Patient serum was collected within 24 h of admission before treatment and immediately stored at −80°C until use. Serum IL-8 concentrations were measured using a commercial ELISA kit (cat. no. H008-1-2; Nanjing Jiancheng Bioengineering Institute), according to the manufacturer's instructions. All trained operators were blinded to the characteristics of the patients with EJA and healthy controls. Briefly, the preparation of blank wells, standard holes and sample holes was performed. After washing, 100 µl of enzymatic secondary antibody was added, incubated at 37°C for 60 min, washed repeatedly, and then color was added to the developing solution, followed by incubation at room temperature for 20 min and the addition of termination solution. The absorbance at 450 nm per hole was measured using the developing method. The average OD values were calculated after the difference in the duplicate wells was <10%.

Statistical analysis

The experimental data are expressed as the mean ± standard deviation. SPSS 21.0 (IBM Corp.) and GraphPad Prism 8.0 (GraphPad Software; Dotmatics) were used for data analysis. Unpaired Student's t-test was used for comparison between the two groups. Pearson correlation coefficient was used to analyze the correlation between H2S and IL-8. The diagnostic value of H2S or its combination with IL-8 was evaluated using receiver operating characteristic (ROC) curves, according to the area under the curve (AUC) with 95% confidence interval (CI). P<0.05 was considered to indicate a statistically significant difference. All experiments were performed three times.

Results

Exhaled H2S is increased in patients with EJA

The exhaled indicator results showed significantly higher levels of H2S exhaled in patients with EJA compared with those in healthy controls (Fig. 1; P<0.05).

Figure 1. Exhaled H2S in patients with EJA. ***P<0.05, the EJA group vs. the healthy group. H2S, hydrogen sulfide; EJA, esophagogastric junction adenocarcinoma.

Expression levels of IL-8 in patients with EJA

The expression levels of IL-8 were determined using ELISA. The results revealed that the levels of IL-8 in patients with EJA were significantly higher than those in the control group (Fig. 2; P<0.05).

Figure 2. Increased expression of IL-8 in patients with EJA. ***P<0.05, the EJA group vs. the healthy group. IL-8, interleukin-8; EJA, esophagogastric junction adenocarcinoma.

Exhaled H2S is positively correlated with IL-8 expression in patients with EJA

Pearson's correlation coefficient was used to analyze the correlation between H2S exhaled and serum IL-8 in patients with EJA. The results showed that exhaled H2S was positively correlated with IL-8 expression (Fig. 3; P<0.001).

Figure 3. Correlation between the expression of exhaled H2S and IL-8 in serum of patients with esophagogastric junction adenocarcinoma. IL-8 expression is positively correlated with exhaled H2S (R=0.866 and P<0.001). H2S, hydrogen sulfide; IL-8, interleukin-8.

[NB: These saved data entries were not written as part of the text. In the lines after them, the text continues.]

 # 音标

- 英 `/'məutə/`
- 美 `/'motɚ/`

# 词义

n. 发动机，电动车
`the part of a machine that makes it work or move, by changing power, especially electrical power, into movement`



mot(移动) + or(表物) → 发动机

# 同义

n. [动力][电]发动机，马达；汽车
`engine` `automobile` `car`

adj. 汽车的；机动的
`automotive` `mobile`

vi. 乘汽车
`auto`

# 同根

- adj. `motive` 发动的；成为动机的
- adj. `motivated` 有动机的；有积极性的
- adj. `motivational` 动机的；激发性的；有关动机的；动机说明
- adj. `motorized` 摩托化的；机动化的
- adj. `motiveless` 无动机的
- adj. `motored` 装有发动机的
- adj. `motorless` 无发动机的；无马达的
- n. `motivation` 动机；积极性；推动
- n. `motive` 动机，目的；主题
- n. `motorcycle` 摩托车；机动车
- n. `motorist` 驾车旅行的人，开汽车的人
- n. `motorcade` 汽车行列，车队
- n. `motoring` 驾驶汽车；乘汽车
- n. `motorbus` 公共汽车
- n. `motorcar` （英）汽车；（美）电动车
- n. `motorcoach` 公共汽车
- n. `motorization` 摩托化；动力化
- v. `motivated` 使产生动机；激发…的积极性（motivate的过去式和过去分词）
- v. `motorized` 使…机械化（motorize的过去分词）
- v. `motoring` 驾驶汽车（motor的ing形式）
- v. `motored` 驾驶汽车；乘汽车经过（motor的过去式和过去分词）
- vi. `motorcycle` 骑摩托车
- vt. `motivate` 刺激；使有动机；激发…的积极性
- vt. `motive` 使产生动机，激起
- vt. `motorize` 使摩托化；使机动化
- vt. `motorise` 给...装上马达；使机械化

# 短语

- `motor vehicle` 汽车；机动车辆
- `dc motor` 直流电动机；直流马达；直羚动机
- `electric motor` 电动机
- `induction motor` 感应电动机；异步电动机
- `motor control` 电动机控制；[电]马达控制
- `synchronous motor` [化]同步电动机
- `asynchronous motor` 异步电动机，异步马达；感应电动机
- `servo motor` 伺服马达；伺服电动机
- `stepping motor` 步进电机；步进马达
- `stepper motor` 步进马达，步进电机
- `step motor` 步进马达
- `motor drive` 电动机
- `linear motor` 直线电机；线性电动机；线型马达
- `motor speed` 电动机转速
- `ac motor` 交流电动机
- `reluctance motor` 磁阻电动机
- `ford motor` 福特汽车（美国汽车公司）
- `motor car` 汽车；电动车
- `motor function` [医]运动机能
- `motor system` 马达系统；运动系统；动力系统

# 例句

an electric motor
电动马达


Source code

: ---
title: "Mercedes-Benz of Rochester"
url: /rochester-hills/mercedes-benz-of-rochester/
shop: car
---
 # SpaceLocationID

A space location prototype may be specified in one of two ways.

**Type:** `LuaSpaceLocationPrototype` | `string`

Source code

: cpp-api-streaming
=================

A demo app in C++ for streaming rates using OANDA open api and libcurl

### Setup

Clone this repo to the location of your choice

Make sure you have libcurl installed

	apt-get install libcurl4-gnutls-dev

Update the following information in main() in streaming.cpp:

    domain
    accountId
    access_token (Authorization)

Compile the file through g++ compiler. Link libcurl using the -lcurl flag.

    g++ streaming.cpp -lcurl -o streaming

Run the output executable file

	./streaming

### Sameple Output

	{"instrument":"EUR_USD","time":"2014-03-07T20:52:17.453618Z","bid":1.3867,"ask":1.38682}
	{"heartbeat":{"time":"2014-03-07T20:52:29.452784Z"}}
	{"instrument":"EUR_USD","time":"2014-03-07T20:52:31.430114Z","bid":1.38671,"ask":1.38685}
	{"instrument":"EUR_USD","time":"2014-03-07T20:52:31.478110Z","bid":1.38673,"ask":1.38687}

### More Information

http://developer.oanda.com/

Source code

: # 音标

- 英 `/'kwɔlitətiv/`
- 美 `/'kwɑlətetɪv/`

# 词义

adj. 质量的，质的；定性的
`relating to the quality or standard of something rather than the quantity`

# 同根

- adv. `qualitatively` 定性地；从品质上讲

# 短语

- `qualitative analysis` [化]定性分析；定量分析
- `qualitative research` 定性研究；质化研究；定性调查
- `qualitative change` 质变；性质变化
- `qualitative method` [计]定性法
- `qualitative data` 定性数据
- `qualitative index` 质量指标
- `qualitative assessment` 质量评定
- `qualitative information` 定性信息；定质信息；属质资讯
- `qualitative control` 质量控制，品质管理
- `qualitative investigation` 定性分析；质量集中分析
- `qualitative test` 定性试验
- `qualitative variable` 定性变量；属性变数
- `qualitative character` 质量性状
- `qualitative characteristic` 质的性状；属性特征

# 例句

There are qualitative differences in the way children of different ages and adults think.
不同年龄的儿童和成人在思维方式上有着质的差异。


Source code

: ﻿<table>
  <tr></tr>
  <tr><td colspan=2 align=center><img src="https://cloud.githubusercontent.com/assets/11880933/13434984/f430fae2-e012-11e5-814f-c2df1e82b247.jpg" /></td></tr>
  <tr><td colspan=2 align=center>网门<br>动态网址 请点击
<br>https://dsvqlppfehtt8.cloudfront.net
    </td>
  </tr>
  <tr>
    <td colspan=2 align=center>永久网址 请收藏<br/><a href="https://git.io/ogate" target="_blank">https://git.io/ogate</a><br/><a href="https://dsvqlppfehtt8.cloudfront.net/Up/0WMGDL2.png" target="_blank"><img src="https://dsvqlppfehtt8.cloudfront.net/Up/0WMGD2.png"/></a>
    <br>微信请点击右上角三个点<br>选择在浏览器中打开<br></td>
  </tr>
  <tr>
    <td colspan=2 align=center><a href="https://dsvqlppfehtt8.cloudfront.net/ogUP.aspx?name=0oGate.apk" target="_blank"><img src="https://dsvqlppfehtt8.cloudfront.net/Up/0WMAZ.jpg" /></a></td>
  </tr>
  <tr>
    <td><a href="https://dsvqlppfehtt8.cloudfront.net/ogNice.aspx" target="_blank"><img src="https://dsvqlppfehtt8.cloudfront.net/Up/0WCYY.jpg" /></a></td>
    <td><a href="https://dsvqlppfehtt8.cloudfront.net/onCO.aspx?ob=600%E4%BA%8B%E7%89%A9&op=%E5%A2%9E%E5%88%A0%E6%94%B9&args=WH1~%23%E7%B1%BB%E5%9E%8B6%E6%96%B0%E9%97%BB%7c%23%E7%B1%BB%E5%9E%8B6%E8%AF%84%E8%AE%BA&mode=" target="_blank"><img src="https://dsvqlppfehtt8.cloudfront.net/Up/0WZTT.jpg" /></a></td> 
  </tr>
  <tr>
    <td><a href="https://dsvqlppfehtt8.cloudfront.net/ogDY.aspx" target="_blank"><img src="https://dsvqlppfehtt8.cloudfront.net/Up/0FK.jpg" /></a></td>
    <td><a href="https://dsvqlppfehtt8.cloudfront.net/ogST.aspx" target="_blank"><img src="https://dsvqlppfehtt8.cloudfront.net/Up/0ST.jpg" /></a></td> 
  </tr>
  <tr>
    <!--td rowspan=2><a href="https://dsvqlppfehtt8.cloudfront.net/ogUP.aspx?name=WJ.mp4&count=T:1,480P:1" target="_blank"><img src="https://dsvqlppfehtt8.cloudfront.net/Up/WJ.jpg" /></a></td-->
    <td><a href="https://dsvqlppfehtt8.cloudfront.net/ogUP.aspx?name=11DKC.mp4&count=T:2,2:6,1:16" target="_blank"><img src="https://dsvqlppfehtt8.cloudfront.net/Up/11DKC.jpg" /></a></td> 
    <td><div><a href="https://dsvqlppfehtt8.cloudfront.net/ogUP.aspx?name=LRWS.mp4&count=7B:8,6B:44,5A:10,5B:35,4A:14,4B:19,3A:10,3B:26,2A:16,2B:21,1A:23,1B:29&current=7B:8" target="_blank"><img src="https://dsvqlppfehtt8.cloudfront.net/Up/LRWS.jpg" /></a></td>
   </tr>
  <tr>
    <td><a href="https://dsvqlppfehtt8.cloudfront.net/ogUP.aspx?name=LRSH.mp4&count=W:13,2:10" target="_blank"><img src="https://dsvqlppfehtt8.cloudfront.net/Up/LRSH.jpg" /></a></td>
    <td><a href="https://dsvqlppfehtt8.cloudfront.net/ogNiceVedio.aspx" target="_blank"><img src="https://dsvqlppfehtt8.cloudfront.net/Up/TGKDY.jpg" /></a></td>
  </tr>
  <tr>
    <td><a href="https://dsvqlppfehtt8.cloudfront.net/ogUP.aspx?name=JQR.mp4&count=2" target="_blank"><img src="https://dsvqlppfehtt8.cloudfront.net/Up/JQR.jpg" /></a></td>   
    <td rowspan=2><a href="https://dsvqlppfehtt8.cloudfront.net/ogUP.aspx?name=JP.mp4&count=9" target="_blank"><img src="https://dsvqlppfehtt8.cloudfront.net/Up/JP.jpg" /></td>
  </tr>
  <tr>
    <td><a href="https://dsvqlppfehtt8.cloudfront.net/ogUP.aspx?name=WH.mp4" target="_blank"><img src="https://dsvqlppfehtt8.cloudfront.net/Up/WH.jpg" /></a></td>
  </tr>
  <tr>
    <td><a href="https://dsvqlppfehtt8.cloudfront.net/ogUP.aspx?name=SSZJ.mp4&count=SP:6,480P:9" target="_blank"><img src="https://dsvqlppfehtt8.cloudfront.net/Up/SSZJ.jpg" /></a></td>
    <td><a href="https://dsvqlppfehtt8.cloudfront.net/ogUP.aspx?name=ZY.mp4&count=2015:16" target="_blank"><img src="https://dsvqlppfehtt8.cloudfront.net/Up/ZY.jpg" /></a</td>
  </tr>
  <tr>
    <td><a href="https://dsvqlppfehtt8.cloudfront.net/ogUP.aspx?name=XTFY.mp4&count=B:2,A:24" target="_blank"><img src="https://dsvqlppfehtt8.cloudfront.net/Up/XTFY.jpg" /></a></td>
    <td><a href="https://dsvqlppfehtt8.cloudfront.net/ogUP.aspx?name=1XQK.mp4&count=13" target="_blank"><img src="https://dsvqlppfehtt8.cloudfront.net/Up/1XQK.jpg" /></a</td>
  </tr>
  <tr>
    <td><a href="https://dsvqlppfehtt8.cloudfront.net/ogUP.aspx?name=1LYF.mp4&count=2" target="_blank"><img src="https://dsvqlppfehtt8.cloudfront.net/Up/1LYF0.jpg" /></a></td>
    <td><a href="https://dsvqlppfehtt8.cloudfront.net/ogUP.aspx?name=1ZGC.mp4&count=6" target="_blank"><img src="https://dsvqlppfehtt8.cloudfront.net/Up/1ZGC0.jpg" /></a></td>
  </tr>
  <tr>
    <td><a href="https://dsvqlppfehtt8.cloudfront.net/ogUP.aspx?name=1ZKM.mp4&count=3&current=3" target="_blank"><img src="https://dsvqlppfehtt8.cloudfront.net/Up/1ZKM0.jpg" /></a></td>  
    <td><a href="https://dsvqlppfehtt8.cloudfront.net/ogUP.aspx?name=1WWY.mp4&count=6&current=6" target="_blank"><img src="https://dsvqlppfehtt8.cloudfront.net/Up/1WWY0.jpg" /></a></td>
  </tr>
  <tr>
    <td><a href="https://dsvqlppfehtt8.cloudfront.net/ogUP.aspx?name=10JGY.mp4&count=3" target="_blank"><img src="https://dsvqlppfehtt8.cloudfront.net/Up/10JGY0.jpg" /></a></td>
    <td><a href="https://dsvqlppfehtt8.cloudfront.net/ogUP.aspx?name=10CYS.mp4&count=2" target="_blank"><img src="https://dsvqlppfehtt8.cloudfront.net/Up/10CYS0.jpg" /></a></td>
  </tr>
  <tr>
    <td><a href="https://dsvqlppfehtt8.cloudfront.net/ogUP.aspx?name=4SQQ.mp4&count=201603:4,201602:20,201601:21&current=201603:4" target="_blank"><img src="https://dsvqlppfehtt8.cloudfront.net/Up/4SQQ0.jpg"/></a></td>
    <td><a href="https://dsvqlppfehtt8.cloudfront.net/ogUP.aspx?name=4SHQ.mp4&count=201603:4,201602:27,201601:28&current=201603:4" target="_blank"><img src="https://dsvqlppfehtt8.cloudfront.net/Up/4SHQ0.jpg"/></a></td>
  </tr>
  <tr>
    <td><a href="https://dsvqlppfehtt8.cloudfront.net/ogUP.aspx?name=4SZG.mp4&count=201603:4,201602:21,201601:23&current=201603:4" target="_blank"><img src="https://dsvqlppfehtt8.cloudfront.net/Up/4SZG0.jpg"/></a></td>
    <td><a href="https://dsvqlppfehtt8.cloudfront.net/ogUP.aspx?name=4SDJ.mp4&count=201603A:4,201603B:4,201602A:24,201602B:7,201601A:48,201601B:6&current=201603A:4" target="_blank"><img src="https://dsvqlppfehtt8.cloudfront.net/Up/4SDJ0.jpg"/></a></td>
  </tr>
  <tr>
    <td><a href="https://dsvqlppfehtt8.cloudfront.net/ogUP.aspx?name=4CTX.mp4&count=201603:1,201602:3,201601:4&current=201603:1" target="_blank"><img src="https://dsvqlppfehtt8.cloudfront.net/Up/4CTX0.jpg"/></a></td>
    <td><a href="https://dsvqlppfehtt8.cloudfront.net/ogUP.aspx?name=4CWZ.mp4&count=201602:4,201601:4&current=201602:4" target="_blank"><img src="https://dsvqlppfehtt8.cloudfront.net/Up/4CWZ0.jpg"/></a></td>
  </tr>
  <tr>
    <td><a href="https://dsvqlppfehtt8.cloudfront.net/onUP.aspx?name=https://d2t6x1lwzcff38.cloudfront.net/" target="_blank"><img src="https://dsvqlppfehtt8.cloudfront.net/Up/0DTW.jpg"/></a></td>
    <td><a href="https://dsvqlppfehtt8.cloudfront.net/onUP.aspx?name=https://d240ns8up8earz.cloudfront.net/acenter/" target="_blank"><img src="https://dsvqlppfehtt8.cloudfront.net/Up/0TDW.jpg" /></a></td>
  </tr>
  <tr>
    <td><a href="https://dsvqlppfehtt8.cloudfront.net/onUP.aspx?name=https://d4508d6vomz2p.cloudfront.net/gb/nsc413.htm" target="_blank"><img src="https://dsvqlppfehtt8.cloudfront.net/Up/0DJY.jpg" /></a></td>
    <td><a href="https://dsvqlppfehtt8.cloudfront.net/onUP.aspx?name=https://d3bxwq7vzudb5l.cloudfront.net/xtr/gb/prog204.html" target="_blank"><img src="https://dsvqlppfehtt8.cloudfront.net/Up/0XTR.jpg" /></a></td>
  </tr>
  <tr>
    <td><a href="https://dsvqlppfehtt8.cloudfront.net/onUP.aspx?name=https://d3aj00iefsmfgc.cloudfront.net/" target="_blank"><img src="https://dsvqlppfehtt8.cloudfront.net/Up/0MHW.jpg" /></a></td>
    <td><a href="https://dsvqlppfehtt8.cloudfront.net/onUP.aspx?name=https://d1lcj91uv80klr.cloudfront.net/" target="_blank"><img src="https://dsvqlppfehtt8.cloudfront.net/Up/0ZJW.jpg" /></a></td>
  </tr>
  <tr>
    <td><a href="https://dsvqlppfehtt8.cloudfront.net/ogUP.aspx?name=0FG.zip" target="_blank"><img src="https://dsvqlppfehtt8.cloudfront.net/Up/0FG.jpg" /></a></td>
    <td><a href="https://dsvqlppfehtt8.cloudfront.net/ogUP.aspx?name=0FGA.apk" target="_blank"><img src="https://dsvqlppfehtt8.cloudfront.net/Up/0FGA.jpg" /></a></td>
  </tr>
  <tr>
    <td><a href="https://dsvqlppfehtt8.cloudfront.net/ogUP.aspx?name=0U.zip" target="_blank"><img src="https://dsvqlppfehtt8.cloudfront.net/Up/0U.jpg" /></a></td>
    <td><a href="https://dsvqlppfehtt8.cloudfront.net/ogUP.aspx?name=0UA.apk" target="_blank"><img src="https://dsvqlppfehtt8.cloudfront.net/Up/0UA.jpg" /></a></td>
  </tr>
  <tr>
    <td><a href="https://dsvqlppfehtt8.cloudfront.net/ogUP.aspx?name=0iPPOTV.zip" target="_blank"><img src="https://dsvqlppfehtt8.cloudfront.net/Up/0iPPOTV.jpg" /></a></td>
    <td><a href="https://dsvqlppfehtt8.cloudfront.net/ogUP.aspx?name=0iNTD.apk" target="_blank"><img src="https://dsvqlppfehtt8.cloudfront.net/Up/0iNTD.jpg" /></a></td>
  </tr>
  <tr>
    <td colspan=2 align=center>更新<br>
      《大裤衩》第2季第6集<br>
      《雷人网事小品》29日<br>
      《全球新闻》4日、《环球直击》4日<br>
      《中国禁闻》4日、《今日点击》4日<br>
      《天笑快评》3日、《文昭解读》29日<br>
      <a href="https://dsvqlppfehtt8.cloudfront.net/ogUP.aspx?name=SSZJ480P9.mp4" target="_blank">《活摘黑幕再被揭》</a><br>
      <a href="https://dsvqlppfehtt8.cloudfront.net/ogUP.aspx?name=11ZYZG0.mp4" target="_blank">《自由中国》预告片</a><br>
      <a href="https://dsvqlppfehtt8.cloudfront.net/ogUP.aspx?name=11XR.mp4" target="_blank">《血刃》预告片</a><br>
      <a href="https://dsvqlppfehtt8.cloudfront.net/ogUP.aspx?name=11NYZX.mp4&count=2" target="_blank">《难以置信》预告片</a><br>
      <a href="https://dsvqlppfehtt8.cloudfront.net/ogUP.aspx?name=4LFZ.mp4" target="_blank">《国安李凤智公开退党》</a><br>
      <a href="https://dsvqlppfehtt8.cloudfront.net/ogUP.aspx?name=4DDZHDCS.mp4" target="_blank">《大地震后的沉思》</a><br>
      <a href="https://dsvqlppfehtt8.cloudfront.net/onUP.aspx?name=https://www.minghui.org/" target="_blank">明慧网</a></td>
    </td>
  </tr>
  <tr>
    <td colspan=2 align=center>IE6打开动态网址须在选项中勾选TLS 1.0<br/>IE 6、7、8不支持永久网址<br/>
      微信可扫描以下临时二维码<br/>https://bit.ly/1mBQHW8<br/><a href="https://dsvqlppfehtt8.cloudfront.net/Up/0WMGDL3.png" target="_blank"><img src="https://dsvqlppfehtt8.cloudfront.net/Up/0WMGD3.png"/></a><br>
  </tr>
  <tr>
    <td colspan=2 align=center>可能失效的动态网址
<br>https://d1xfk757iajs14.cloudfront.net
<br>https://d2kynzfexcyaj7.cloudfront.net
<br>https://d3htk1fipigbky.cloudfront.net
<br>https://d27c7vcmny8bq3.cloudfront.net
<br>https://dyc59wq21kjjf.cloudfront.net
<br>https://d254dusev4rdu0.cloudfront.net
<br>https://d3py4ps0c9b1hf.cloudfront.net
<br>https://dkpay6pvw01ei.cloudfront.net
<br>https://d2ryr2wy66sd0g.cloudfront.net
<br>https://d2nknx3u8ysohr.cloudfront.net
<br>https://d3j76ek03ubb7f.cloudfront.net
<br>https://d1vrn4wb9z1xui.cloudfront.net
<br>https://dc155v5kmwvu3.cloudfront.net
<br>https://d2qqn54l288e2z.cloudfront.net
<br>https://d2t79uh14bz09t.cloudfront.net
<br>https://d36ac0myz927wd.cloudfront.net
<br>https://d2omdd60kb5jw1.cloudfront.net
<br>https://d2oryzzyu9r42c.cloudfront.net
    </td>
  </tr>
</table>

Evaluation of the clinical value of miR-29c and miR-146a in diagnosing EJA

To evaluate the diagnostic value of exhaled H2S, ROC curves were generated based on the two groups. The results revealed that exhaled H2S had high diagnostic accuracy, with an AUC of 0.933 (sensitivity, 92.9%; and specificity, 85.7%) (Fig. 4A). Moreover, exhaled H2S combined with serum IL-8 exhibited greater diagnostic value with an AUC of 0.992 (sensitivity, 99.1%; and specificity, 98.2%) (Fig. 4B), indicating that this combination led to a significant improvement in diagnostic ability.

Figure 4. Evaluation of the clinical value of exhaled H2S in the diagnosis of EJA. (A) ROC curve based on exhaled H2S. (B) ROC curve based on exhaled H2S + interleukin-8 expression. H2S, hydrogen sulfide; EJA, esophagogastric junction adenocarcinoma; ROC, receiver operating characteristic; AUC, area under the curve; CI, confidence interval; TPR, true predictive rate; FPR, false predictive rate.

Discussion

In the present study, a small quantity of H2S was detected in patients with EJA, indicating endogenous origin as there was no H2S detected in the inhaled and swallowed air of the healthy individuals. There are two pathways for H2S synthesis in the intestinal tissue: i) Enzymatic and ii) non-enzymatic. The primary enzymatic pathway involves endogenous H2S production by CBS and CSE enzymes and involves fermentation of sulfur-containing amino acids and sulfates by H2S. Increased production of H2S is a characteristic pathophysiological feature of colorectal adenoma (25). Overall there is an upward trend in the production of H2S among patients with EJA. Additionally, it has been reported that human colon cancer cell lines (HCT-116 and SW-480) produce H2S (26). In the present study, exhaled H2S levels were examined in patients with EJA for the first time, revealing higher levels compared with those in healthy individuals. This may be attributed to an increase in endogenous H2S synthesis within tumor cells, accompanied by alterations in gut microbiota metabolism, thus favoring enhanced production of H2S.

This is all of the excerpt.